The builder applies conservative lower bounds before returning the plan. A zero-attempt smoke would skip probing entirely and the rollout would have no way to ever trigger an auto-rollback; a negative timeout would either crash urllib or hang forever; a negative inter-attempt delay would propagate straight into time.sleep and behave unpredictably across Python versions. Clamping in one place means every downstream caller — CLI, environment variable, library call — gets the same safety net:

def plan_smoke_test(
    probe_url: str = DEFAULT_SMOKE_URL,
    expected_status: int = DEFAULT_SMOKE_STATUS,
    attempts: int = DEFAULT_SMOKE_ATTEMPTS,
    timeout_seconds: float = DEFAULT_SMOKE_TIMEOUT,
    attempt_delay_seconds: float = DEFAULT_SMOKE_DELAY,
) -> SmokePlan:
    return SmokePlan(
        probe_url=probe_url,
        expected_status=expected_status,
        attempts=max(1, attempts),
        timeout_seconds=max(0.001, timeout_seconds),
        attempt_delay_seconds=max(0.0, attempt_delay_seconds),
    )

Three tiny tests in test_rollout.pytest_plan_smoke_test_clamps_attempts_to_at_least_one, test_plan_smoke_test_clamps_negative_timeout, test_plan_smoke_test_clamps_negative_delay — pin those clamps so a future "let me just remove this max() call" refactor breaks the suite loudly.

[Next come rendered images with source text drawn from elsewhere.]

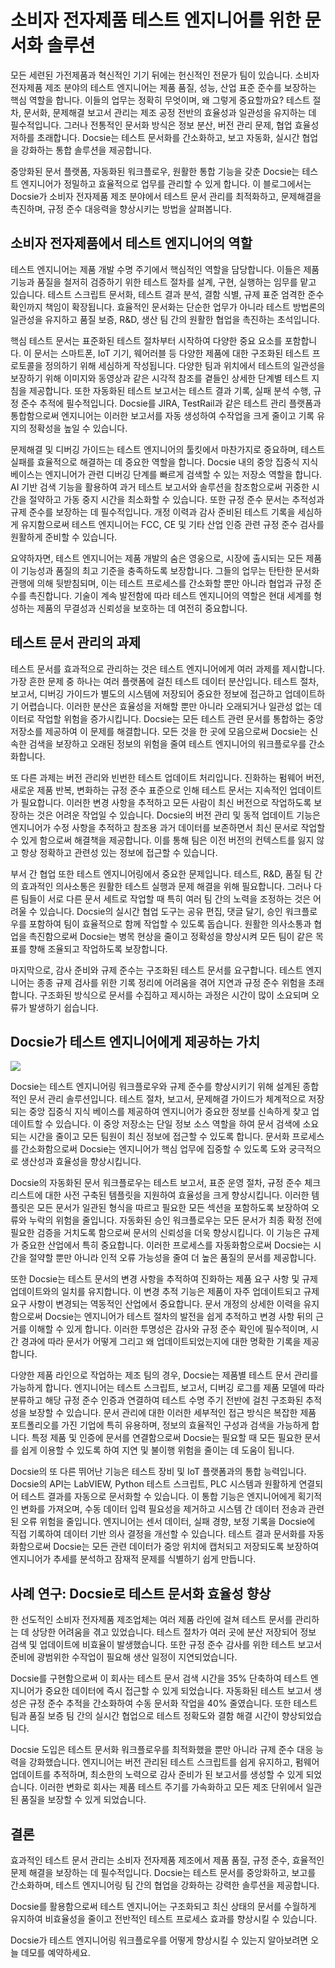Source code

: # 소비자 전자제품 테스트 엔지니어를 위한 문서화 솔루션

모든 세련된 가전제품과 혁신적인 기기 뒤에는 헌신적인 전문가 팀이 있습니다. 소비자 전자제품 제조 분야의 테스트 엔지니어는 제품 품질, 성능, 산업 표준 준수를 보장하는 핵심 역할을 합니다. 이들의 업무는 정확히 무엇이며, 왜 그렇게 중요할까요? 테스트 절차, 문서화, 문제해결 보고서 관리는 제조 공정 전반의 효율성과 일관성을 유지하는 데 필수적입니다. 그러나 전통적인 문서화 방식은 정보 분산, 버전 관리 문제, 협업 효율성 저하를 초래합니다. Docsie는 테스트 문서화를 간소화하고, 보고 자동화, 실시간 협업을 강화하는 통합 솔루션을 제공합니다.

중앙화된 문서 플랫폼, 자동화된 워크플로우, 원활한 통합 기능을 갖춘 Docsie는 테스트 엔지니어가 정밀하고 효율적으로 업무를 관리할 수 있게 합니다. 이 블로그에서는 Docsie가 소비자 전자제품 제조 분야에서 테스트 문서 관리를 최적화하고, 문제해결을 촉진하며, 규정 준수 대응력을 향상시키는 방법을 살펴봅니다.

## 소비자 전자제품에서 테스트 엔지니어의 역할

테스트 엔지니어는 제품 개발 수명 주기에서 핵심적인 역할을 담당합니다. 이들은 제품 기능과 품질을 철저히 검증하기 위한 테스트 절차를 설계, 구현, 실행하는 임무를 맡고 있습니다. 테스트 스크립트 문서화, 테스트 결과 분석, 결함 식별, 규제 표준 엄격한 준수 확인까지 책임이 확장됩니다. 효율적인 문서화는 단순한 업무가 아니라 테스트 방법론의 일관성을 유지하고 품질 보증, R&D, 생산 팀 간의 원활한 협업을 촉진하는 초석입니다.

핵심 테스트 문서는 표준화된 테스트 절차부터 시작하여 다양한 중요 요소를 포함합니다. 이 문서는 스마트폰, IoT 기기, 웨어러블 등 다양한 제품에 대한 구조화된 테스트 프로토콜을 정의하기 위해 세심하게 작성됩니다. 다양한 팀과 위치에서 테스트의 일관성을 보장하기 위해 이미지와 동영상과 같은 시각적 참조를 곁들인 상세한 단계별 테스트 지침을 제공합니다. 또한 자동화된 테스트 보고서는 테스트 결과 기록, 실패 분석 수행, 규정 준수 추적에 필수적입니다. Docsie를 JIRA, TestRail과 같은 테스트 관리 플랫폼과 통합함으로써 엔지니어는 이러한 보고서를 자동 생성하여 수작업을 크게 줄이고 기록 유지의 정확성을 높일 수 있습니다.

문제해결 및 디버깅 가이드는 테스트 엔지니어의 툴킷에서 마찬가지로 중요하며, 테스트 실패를 효율적으로 해결하는 데 중요한 역할을 합니다. Docsie 내의 중앙 집중식 지식 베이스는 엔지니어가 관련 디버깅 단계를 빠르게 검색할 수 있는 저장소 역할을 합니다. AI 기반 검색 기능을 활용하여 과거 테스트 보고서와 솔루션을 참조함으로써 귀중한 시간을 절약하고 가동 중지 시간을 최소화할 수 있습니다. 또한 규정 준수 문서는 추적성과 규제 준수를 보장하는 데 필수적입니다. 개정 이력과 감사 준비된 테스트 기록을 세심하게 유지함으로써 테스트 엔지니어는 FCC, CE 및 기타 산업 인증 관련 규정 준수 검사를 원활하게 준비할 수 있습니다.

요약하자면, 테스트 엔지니어는 제품 개발의 숨은 영웅으로, 시장에 출시되는 모든 제품이 기능성과 품질의 최고 기준을 충족하도록 보장합니다. 그들의 업무는 탄탄한 문서화 관행에 의해 뒷받침되며, 이는 테스트 프로세스를 간소화할 뿐만 아니라 협업과 규정 준수를 촉진합니다. 기술이 계속 발전함에 따라 테스트 엔지니어의 역할은 현대 세계를 형성하는 제품의 무결성과 신뢰성을 보호하는 데 여전히 중요합니다.

## 테스트 문서 관리의 과제

테스트 문서를 효과적으로 관리하는 것은 테스트 엔지니어에게 여러 과제를 제시합니다. 가장 흔한 문제 중 하나는 여러 플랫폼에 걸친 테스트 데이터 분산입니다. 테스트 절차, 보고서, 디버깅 가이드가 별도의 시스템에 저장되어 중요한 정보에 접근하고 업데이트하기 어렵습니다. 이러한 분산은 효율성을 저해할 뿐만 아니라 오래되거나 일관성 없는 데이터로 작업할 위험을 증가시킵니다. Docsie는 모든 테스트 관련 문서를 통합하는 중앙 저장소를 제공하여 이 문제를 해결합니다. 모든 것을 한 곳에 모음으로써 Docsie는 신속한 검색을 보장하고 오래된 정보의 위험을 줄여 테스트 엔지니어의 워크플로우를 간소화합니다.

또 다른 과제는 버전 관리와 빈번한 테스트 업데이트 처리입니다. 진화하는 펌웨어 버전, 새로운 제품 반복, 변화하는 규정 준수 표준으로 인해 테스트 문서는 지속적인 업데이트가 필요합니다. 이러한 변경 사항을 추적하고 모든 사람이 최신 버전으로 작업하도록 보장하는 것은 어려운 작업일 수 있습니다. Docsie의 버전 관리 및 동적 업데이트 기능은 엔지니어가 수정 사항을 추적하고 참조용 과거 데이터를 보존하면서 최신 문서로 작업할 수 있게 함으로써 해결책을 제공합니다. 이를 통해 팀은 이전 버전의 컨텍스트를 잃지 않고 항상 정확하고 관련성 있는 정보에 접근할 수 있습니다.

부서 간 협업 또한 테스트 엔지니어링에서 중요한 문제입니다. 테스트, R&D, 품질 팀 간의 효과적인 의사소통은 원활한 테스트 실행과 문제 해결을 위해 필요합니다. 그러나 다른 팀들이 서로 다른 문서 세트로 작업할 때 특히 여러 팀 간의 노력을 조정하는 것은 어려울 수 있습니다. Docsie의 실시간 협업 도구는 공유 편집, 댓글 달기, 승인 워크플로우를 포함하여 팀이 효율적으로 함께 작업할 수 있도록 돕습니다. 원활한 의사소통과 협업을 촉진함으로써 Docsie는 병목 현상을 줄이고 정확성을 향상시켜 모든 팀이 같은 목표를 향해 조율되고 작업하도록 보장합니다.

마지막으로, 감사 준비와 규제 준수는 구조화된 테스트 문서를 요구합니다. 테스트 엔지니어는 종종 규제 검사를 위한 기록 정리에 어려움을 겪어 지연과 규정 준수 위험을 초래합니다. 구조화된 방식으로 문서를 수집하고 제시하는 과정은 시간이 많이 소요되며 오류가 발생하기 쉽습니다.

## Docsie가 테스트 엔지니어에게 제공하는 가치

![](https://cdn.docsie.io/workspace_PxAvC1Uenuc7ad6H3/doc_wn84Jkoc6hIMTO2eE/file_WyrqEK0E1zfn5P8Ia/image_ed244903-132a-cf9b-c7f2-bda1651bfa30.jpg)

Docsie는 테스트 엔지니어링 워크플로우와 규제 준수를 향상시키기 위해 설계된 종합적인 문서 관리 솔루션입니다. 테스트 절차, 보고서, 문제해결 가이드가 체계적으로 저장되는 중앙 집중식 지식 베이스를 제공하여 엔지니어가 중요한 정보를 신속하게 찾고 업데이트할 수 있습니다. 이 중앙 저장소는 단일 정보 소스 역할을 하여 문서 검색에 소요되는 시간을 줄이고 모든 팀원이 최신 정보에 접근할 수 있도록 합니다. 문서화 프로세스를 간소화함으로써 Docsie는 엔지니어가 핵심 업무에 집중할 수 있도록 도와 궁극적으로 생산성과 효율성을 향상시킵니다.

Docsie의 자동화된 문서 워크플로우는 테스트 보고서, 표준 운영 절차, 규정 준수 체크리스트에 대한 사전 구축된 템플릿을 지원하여 효율성을 크게 향상시킵니다. 이러한 템플릿은 모든 문서가 일관된 형식을 따르고 필요한 모든 섹션을 포함하도록 보장하여 오류와 누락의 위험을 줄입니다. 자동화된 승인 워크플로우는 모든 문서가 최종 확정 전에 필요한 검증을 거치도록 함으로써 문서의 신뢰성을 더욱 향상시킵니다. 이 기능은 규제가 중요한 산업에서 특히 중요합니다. 이러한 프로세스를 자동화함으로써 Docsie는 시간을 절약할 뿐만 아니라 인적 오류 가능성을 줄여 더 높은 품질의 문서를 제공합니다.

또한 Docsie는 테스트 문서의 변경 사항을 추적하여 진화하는 제품 요구 사항 및 규제 업데이트와의 일치를 유지합니다. 이 변경 추적 기능은 제품이 자주 업데이트되고 규제 요구 사항이 변경되는 역동적인 산업에서 중요합니다. 문서 개정의 상세한 이력을 유지함으로써 Docsie는 엔지니어가 테스트 절차의 발전을 쉽게 추적하고 변경 사항 뒤의 근거를 이해할 수 있게 합니다. 이러한 투명성은 감사와 규정 준수 확인에 필수적이며, 시간 경과에 따라 문서가 어떻게 그리고 왜 업데이트되었는지에 대한 명확한 기록을 제공합니다.

다양한 제품 라인으로 작업하는 제조 팀의 경우, Docsie는 제품별 테스트 문서 관리를 가능하게 합니다. 엔지니어는 테스트 스크립트, 보고서, 디버깅 로그를 제품 모델에 따라 분류하고 해당 규정 준수 인증과 연결하여 테스트 수명 주기 전반에 걸친 구조화된 추적성을 보장할 수 있습니다. 문서 관리에 대한 이러한 세부적인 접근 방식은 복잡한 제품 포트폴리오를 가진 기업에 특히 유용하며, 정보의 효율적인 구성과 검색을 가능하게 합니다. 특정 제품 및 인증에 문서를 연결함으로써 Docsie는 필요할 때 모든 필요한 문서를 쉽게 이용할 수 있도록 하여 지연 및 불이행 위험을 줄이는 데 도움이 됩니다.

Docsie의 또 다른 뛰어난 기능은 테스트 장비 및 IoT 플랫폼과의 통합 능력입니다. Docsie의 API는 LabVIEW, Python 테스트 스크립트, PLC 시스템과 원활하게 연결되어 테스트 결과를 자동으로 문서화할 수 있습니다. 이 통합 기능은 엔지니어에게 획기적인 변화를 가져오며, 수동 데이터 입력 필요성을 제거하고 시스템 간 데이터 전송과 관련된 오류 위험을 줄입니다. 엔지니어는 센서 데이터, 실패 경향, 보정 기록을 Docsie에 직접 기록하여 데이터 기반 의사 결정을 개선할 수 있습니다. 테스트 결과 문서화를 자동화함으로써 Docsie는 모든 관련 데이터가 중앙 위치에 캡처되고 저장되도록 보장하여 엔지니어가 추세를 분석하고 잠재적 문제를 식별하기 쉽게 만듭니다.

## 사례 연구: Docsie로 테스트 문서화 효율성 향상

한 선도적인 소비자 전자제품 제조업체는 여러 제품 라인에 걸쳐 테스트 문서를 관리하는 데 상당한 어려움을 겪고 있었습니다. 테스트 절차가 여러 곳에 분산 저장되어 정보 검색 및 업데이트에 비효율이 발생했습니다. 또한 규정 준수 감사를 위한 테스트 보고서 준비에 광범위한 수작업이 필요해 생산 일정이 지연되었습니다.

Docsie를 구현함으로써 이 회사는 테스트 문서 검색 시간을 35% 단축하여 테스트 엔지니어가 중요한 데이터에 즉시 접근할 수 있게 되었습니다. 자동화된 테스트 보고서 생성은 규정 준수 추적을 간소화하여 수동 문서화 작업을 40% 줄였습니다. 또한 테스트 팀과 품질 보증 팀 간의 실시간 협업으로 테스트 정확도와 결함 해결 시간이 향상되었습니다.

Docsie 도입은 테스트 문서화 워크플로우를 최적화했을 뿐만 아니라 규제 준수 대응 능력을 강화했습니다. 엔지니어는 버전 관리된 테스트 스크립트를 쉽게 유지하고, 펌웨어 업데이트를 추적하며, 최소한의 노력으로 감사 준비가 된 보고서를 생성할 수 있게 되었습니다. 이러한 변화로 회사는 제품 테스트 주기를 가속화하고 모든 제조 단위에서 일관된 품질을 보장할 수 있게 되었습니다.

## 결론

효과적인 테스트 문서 관리는 소비자 전자제품 제조에서 제품 품질, 규정 준수, 효율적인 문제 해결을 보장하는 데 필수적입니다. Docsie는 테스트 문서를 중앙화하고, 보고를 간소화하며, 테스트 엔지니어링 팀 간의 협업을 강화하는 강력한 솔루션을 제공합니다.

Docsie를 활용함으로써 테스트 엔지니어는 구조화되고 최신 상태의 문서를 수월하게 유지하여 비효율성을 줄이고 전반적인 테스트 프로세스 효과를 향상시킬 수 있습니다.

Docsie가 테스트 엔지니어링 워크플로우를 어떻게 향상시킬 수 있는지 알아보려면 오늘 데모를 예약하세요.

Probing without opening a socket

The probe itself is a one-function HTTP client that collapses every failure mode into "did we see the expected status or not". The default prober uses urllib.request and treats any exception as status 0:

def default_prober(url: str, timeout: float) -> int:
    req = urllib.request.Request(
        url, headers={"User-Agent": "rollout-smoke/1.0"}
    )
    try:
        with urllib.request.urlopen(req, timeout=timeout) as resp:
            return int(resp.status)
    except urllib.error.HTTPError as exc:
        return int(exc.code)
    except Exception:
        return 0

Two design choices matter. First, an HTTPError (a real HTTP 4xx/5xx) is unwrapped to its numeric code rather than collapsed to zero — that way someone running a deploy that legitimately expects a 204 or a 403 from a private endpoint can configure the expected status and have the smoke pass without changes. Second, every other exception (connection refused, DNS failure, TLS error, timeout) becomes a 0, which the retry loop treats identically to a non-matching HTTP status. The caller never has to distinguish "the proxy returned 502" from "we could not even open a TCP socket to the proxy"; both mean "the new replica is not serving what we asked for, try again". The test test_default_prober_returns_zero_when_connection_refused monkeypatches urlopen to raise an OSError and asserts the function returns 0 instead of crashing.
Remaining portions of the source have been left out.